It was like it was a fond memory to him. But she’d purposely not revisited her pranks in years. And she hadn’t given Colin a second thought. Now, suddenly, she was remembering the look on his face when she’d been escorted out of the school by police after pulling the fire alarm. The whole school was out on the lawn. It was her, they’d whispered. Willa Jackson was the Walls of Water High School Joker! Colin Osgood had looked completely poleaxed. Though whether it was because it was her or because he couldn’t take credit for her pranks anymore, she didn’t know.
They stared at each other from across the room. She watched as his eyes traveled down her body, and she was about to call him on it when he said, “So, are you going?” He nodded to the invitation still in her hand. “To the gala?”
She looked down as if surprised to find the invitation there. She put it on the computer table, giving it a dirty look, as if this was all the invitation’s fault. “No.”
“Why not?”
“Because it doesn’t have anything to do with me.”

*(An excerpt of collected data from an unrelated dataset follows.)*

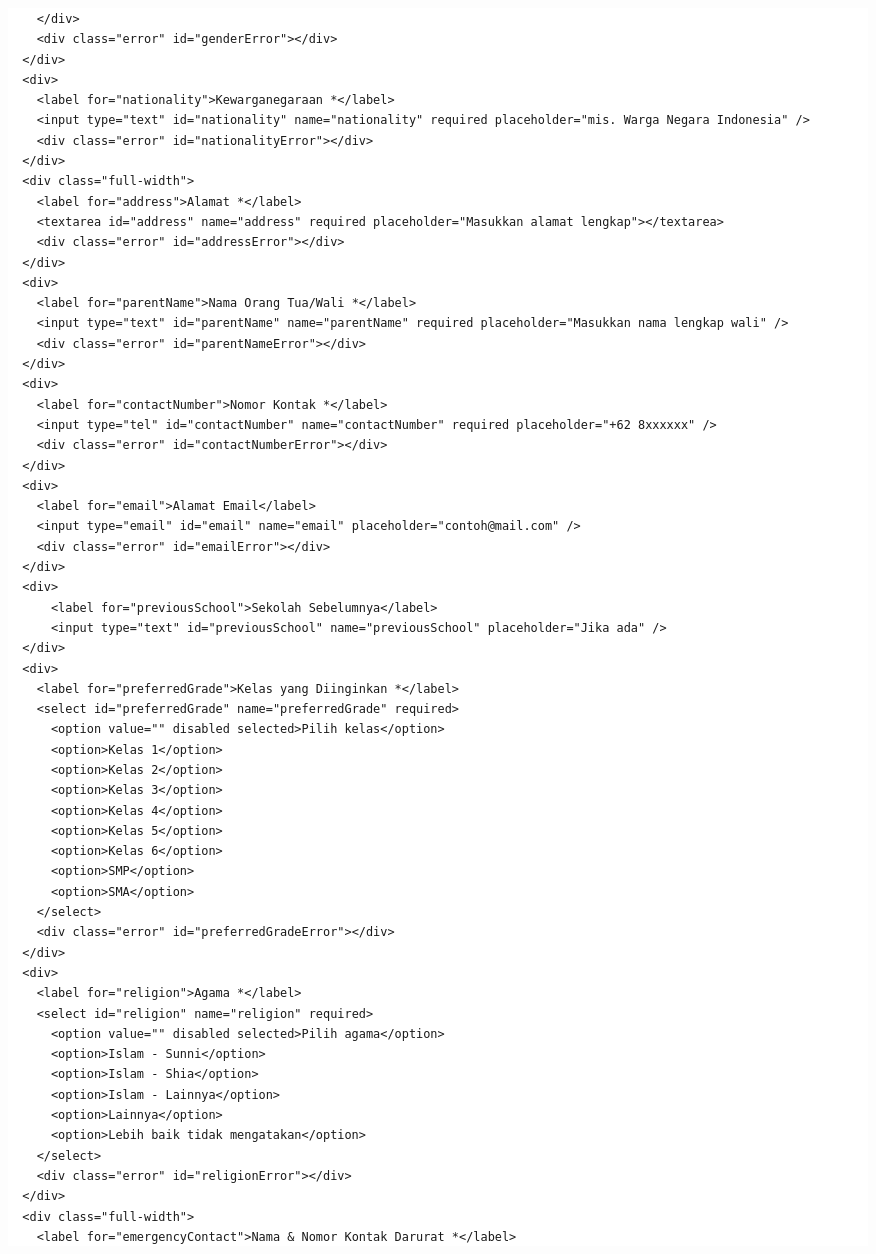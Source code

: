         </div>
        <div class="error" id="genderError"></div>
      </div>
      <div>
        <label for="nationality">Kewarganegaraan *</label>
        <input type="text" id="nationality" name="nationality" required placeholder="mis. Warga Negara Indonesia" />
        <div class="error" id="nationalityError"></div>
      </div>
      <div class="full-width">
        <label for="address">Alamat *</label>
        <textarea id="address" name="address" required placeholder="Masukkan alamat lengkap"></textarea>
        <div class="error" id="addressError"></div>
      </div>
      <div>
        <label for="parentName">Nama Orang Tua/Wali *</label>
        <input type="text" id="parentName" name="parentName" required placeholder="Masukkan nama lengkap wali" />
        <div class="error" id="parentNameError"></div>
      </div>
      <div>
        <label for="contactNumber">Nomor Kontak *</label>
        <input type="tel" id="contactNumber" name="contactNumber" required placeholder="+62 8xxxxxx" />
        <div class="error" id="contactNumberError"></div>
      </div>
      <div>
        <label for="email">Alamat Email</label>
        <input type="email" id="email" name="email" placeholder="contoh@mail.com" />
        <div class="error" id="emailError"></div>
      </div>
      <div>
          <label for="previousSchool">Sekolah Sebelumnya</label>
          <input type="text" id="previousSchool" name="previousSchool" placeholder="Jika ada" />
      </div>
      <div>
        <label for="preferredGrade">Kelas yang Diinginkan *</label>
        <select id="preferredGrade" name="preferredGrade" required>
          <option value="" disabled selected>Pilih kelas</option>
          <option>Kelas 1</option>
          <option>Kelas 2</option>
          <option>Kelas 3</option>
          <option>Kelas 4</option>
          <option>Kelas 5</option>
          <option>Kelas 6</option>
          <option>SMP</option>
          <option>SMA</option>
        </select>
        <div class="error" id="preferredGradeError"></div>
      </div>
      <div>
        <label for="religion">Agama *</label>
        <select id="religion" name="religion" required>
          <option value="" disabled selected>Pilih agama</option>
          <option>Islam - Sunni</option>
          <option>Islam - Shia</option>
          <option>Islam - Lainnya</option>
          <option>Lainnya</option>
          <option>Lebih baik tidak mengatakan</option>
        </select>
        <div class="error" id="religionError"></div>
      </div>
      <div class="full-width">
        <label for="emergencyContact">Nama & Nomor Kontak Darurat *</label>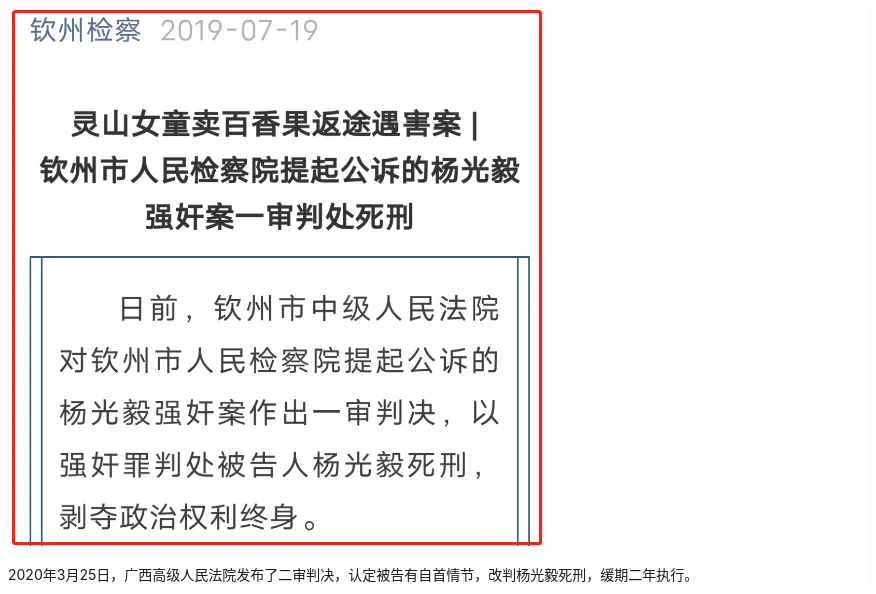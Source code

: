 ![](/images/btnews/btnews/0101_0200/0113/image31.webp)

2020年3月25日，广西高级人民法院发布了二审判决，认定被告有自首情节，改判杨光毅死刑，缓期二年执行。
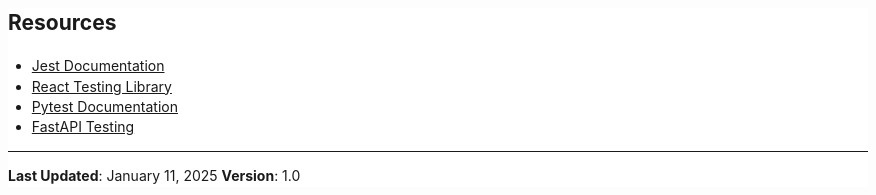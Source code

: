 ## Resources

- [Jest Documentation](https://jestjs.io/docs/getting-started)
- [React Testing Library](https://testing-library.com/docs/react-testing-library/intro/)
- [Pytest Documentation](https://docs.pytest.org/)
- [FastAPI Testing](https://fastapi.tiangolo.com/tutorial/testing/)

---

**Last Updated**: January 11, 2025
**Version**: 1.0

“So you only go to parties that have something to do with you? Your birthday party, for example.” After a short silence, he frowned and said, “That sounded funnier in my head. Sorry. Everything suddenly starts to seem funny when you’ve been up for forty-eight hours. I laughed at a speed limit sign on my way over here. I have no idea why.”
He was sleep-drunk. That explained a lot of things. “Why have you been up for forty-eight hours?”
“Couldn’t sleep on the flight from Japan. And I’ve been trying to stay awake all day so I could go to bed at a regular hour and not get hopelessly lost in the time difference.”
She looked toward the window. “Did someone drive you here?”
“No.”
She met his eyes. They were dark and unnerving and very, very tired. “Are you okay to drive home?” she asked seriously.
He smiled. “That was a very responsible thing to ask.”
“Let me get you some coffee.”
“If you insist. But the old Willa would have found some way to take advantage of this situation.”
“You have no idea who the old Willa was,” she said.
“Neither do you, obviously.”
Without another word, she turned and went to the kitchen, where she managed to spill both the coffee grounds and the water. She just wanted to get her father’s old percolator going so she could give Colin a jolt of caffeine and have him be on his way.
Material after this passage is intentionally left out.